* Work required *
What lines in the data hold the string "herokuapp"? Show them.

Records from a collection
+ + + +

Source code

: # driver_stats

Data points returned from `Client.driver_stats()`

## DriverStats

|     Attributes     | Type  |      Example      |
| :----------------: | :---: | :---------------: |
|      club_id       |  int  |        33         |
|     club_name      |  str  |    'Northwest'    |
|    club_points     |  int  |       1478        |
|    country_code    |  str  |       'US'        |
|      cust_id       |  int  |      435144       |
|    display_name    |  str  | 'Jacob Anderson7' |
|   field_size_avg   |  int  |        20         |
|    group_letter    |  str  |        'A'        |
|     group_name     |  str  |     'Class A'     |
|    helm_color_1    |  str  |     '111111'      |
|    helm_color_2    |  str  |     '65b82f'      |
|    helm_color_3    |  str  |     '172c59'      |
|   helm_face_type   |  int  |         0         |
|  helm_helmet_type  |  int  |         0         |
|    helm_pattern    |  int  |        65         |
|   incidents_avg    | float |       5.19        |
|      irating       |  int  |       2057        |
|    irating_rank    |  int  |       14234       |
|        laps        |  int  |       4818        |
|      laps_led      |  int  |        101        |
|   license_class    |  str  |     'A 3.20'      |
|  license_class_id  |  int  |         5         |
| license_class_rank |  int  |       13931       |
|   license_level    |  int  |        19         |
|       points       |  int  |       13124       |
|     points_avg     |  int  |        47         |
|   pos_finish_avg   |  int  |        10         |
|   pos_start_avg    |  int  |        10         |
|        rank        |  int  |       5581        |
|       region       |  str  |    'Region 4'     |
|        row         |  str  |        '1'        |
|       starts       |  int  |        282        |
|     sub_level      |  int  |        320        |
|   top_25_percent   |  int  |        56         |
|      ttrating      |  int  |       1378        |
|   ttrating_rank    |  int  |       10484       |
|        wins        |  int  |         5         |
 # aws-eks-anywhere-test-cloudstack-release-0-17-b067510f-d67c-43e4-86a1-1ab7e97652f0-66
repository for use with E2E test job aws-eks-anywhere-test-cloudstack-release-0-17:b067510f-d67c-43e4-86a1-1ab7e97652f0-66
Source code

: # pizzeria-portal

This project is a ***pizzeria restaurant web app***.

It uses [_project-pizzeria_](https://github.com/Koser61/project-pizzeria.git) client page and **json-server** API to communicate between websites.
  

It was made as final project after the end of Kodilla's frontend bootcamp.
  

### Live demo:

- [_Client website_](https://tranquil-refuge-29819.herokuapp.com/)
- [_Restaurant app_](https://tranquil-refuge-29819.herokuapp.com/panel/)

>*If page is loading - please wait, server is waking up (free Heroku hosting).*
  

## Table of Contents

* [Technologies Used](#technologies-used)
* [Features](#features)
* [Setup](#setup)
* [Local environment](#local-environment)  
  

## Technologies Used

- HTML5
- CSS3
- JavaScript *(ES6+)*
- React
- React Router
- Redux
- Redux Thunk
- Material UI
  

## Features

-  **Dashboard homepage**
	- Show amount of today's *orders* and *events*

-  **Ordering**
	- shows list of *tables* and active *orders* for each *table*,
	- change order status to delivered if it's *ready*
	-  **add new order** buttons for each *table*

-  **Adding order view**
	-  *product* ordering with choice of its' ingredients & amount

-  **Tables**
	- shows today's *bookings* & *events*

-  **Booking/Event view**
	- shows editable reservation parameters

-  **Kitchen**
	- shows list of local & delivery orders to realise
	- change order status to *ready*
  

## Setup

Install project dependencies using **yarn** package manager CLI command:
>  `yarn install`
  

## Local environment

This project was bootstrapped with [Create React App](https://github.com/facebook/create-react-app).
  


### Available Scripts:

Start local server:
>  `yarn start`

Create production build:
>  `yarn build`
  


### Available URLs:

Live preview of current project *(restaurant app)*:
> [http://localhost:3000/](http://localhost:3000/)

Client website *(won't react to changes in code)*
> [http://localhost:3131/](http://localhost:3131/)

+ + + +

* Output below *
- [_Client website_](https://tranquil-refuge-29819.herokuapp.com/)
- [_Restaurant app_](https://tranquil-refuge-29819.herokuapp.com/panel/)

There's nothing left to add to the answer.